Is there a site where all the man pages have been converted to postscript already, or a script that will convert all the ones on my system?
 
What are you trying to do?

The -t option to man will produce PS output. Could do that for all of them with find(1).

http://www.freebsd.org/cgi/man.cgi has all the man pages online, although they're not PS. OTOH, it's not just FreeBSD pages, and is handy for looking up Linux options when converting commands to FreeBSD.
 
How to print man pages with gnome

I've found that since I've started printing out man pages they become much more useful, and I can annotate them as I go.

For those who are having trouble with this, I type
$ man desired_man_page -t > desired_man_page.ps

Then I open up file browser in gnome, find the file desired_man_page.ps, open it up with document viewer and print it.
 
carlton_draught said:
I've found that since I've started printing out man pages they become much more useful, and I can annotate them as I go.

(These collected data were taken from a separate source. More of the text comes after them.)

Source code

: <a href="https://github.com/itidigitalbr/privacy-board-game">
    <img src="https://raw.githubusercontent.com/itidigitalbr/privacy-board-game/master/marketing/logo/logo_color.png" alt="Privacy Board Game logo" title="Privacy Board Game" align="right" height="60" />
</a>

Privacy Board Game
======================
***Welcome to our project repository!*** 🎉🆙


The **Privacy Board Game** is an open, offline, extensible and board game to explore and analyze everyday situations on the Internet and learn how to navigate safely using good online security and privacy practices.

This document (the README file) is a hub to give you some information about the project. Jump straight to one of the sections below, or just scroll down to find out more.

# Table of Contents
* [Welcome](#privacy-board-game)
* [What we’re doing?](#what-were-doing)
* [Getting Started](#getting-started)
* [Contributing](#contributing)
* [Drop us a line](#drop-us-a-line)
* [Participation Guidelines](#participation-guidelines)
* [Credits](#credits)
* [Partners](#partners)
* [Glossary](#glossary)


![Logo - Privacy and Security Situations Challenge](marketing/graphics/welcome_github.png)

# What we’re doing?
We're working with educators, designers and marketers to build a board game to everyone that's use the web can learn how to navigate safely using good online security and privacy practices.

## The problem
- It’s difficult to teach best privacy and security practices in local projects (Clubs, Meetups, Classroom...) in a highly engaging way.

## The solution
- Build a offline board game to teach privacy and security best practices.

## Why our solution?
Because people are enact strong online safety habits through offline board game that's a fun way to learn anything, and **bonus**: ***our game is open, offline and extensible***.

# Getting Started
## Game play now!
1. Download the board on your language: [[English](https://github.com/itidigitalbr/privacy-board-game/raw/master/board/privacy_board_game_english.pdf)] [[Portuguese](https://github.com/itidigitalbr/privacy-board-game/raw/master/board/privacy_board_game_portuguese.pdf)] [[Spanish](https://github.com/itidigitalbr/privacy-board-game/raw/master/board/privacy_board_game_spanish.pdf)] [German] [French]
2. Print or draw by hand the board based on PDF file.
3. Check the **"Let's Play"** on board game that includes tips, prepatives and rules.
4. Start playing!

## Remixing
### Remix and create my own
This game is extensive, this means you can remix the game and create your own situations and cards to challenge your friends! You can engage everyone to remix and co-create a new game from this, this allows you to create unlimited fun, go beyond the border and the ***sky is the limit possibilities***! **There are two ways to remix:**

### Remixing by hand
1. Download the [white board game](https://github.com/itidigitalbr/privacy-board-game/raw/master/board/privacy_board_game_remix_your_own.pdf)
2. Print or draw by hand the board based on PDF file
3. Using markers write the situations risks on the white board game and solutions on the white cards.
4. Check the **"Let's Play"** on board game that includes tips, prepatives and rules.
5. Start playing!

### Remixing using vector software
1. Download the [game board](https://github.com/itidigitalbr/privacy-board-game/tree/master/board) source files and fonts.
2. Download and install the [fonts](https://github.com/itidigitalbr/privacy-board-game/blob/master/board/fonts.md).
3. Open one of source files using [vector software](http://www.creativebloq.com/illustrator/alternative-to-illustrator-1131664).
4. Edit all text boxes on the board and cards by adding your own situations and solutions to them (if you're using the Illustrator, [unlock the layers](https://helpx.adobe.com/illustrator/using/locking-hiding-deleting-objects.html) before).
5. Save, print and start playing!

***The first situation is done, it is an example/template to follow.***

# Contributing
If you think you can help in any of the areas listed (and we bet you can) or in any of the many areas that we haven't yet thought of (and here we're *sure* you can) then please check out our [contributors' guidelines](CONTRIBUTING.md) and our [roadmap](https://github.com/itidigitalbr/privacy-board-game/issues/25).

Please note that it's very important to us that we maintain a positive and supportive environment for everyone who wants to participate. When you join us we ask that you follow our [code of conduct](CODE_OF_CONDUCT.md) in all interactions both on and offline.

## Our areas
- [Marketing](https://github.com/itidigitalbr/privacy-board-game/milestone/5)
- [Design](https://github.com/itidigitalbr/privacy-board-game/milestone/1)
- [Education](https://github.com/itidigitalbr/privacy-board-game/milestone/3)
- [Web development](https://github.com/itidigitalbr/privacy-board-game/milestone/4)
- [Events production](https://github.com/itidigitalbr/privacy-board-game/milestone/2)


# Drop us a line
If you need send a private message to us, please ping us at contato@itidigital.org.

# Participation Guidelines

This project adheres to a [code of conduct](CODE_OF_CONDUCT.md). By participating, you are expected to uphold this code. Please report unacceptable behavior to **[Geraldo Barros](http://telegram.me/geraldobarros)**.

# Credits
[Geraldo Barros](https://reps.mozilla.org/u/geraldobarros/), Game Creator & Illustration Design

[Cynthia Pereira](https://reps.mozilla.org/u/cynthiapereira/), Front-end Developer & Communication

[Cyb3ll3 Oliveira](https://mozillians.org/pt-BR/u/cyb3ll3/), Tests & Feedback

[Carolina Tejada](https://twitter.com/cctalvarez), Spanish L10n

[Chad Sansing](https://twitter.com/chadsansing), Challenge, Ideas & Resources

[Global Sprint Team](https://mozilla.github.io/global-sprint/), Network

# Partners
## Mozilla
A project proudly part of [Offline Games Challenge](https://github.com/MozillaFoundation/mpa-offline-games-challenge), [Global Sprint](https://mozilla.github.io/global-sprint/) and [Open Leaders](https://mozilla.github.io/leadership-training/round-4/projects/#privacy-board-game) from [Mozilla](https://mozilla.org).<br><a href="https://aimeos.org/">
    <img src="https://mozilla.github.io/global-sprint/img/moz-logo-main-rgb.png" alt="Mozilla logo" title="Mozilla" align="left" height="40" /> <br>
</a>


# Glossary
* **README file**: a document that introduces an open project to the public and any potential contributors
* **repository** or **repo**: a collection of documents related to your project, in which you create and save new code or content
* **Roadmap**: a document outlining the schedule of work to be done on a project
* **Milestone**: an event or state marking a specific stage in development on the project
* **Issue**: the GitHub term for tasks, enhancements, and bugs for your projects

For those who are having trouble with this, I type
$ man desired_man_page -t > desired_man_page.ps

Then I open up file browser in gnome, find the file desired_man_page.ps, open it up with document viewer and print it.

yup!!! If you wanted you could save some hd space and pipe it directly to your printer:

% man desired_man_page -t | lpr
btw -t is actually triggering groff.
 
UNIXgod said:
yup!!! If you wanted you could save some hd space and pipe it directly to your printer:

% man desired_man_page -t | lpr
btw -t is actually triggering groff.
Unfortunately when I do that, I get:
Code:
lpr: lp: unknown printer

Probably just ignorance on my part, but now I have printing set up in gnome, printing the ps is easy. As an added bonus, for long man pages I can also easily print 2 pages per sheet.
 
lpr(1), the real lpr, not the CUPS one, defaults to a printer named "lp". That error happens when "lp" isn't defined in /etc/printcap. You're probably using CUPS, which is a whole different issue.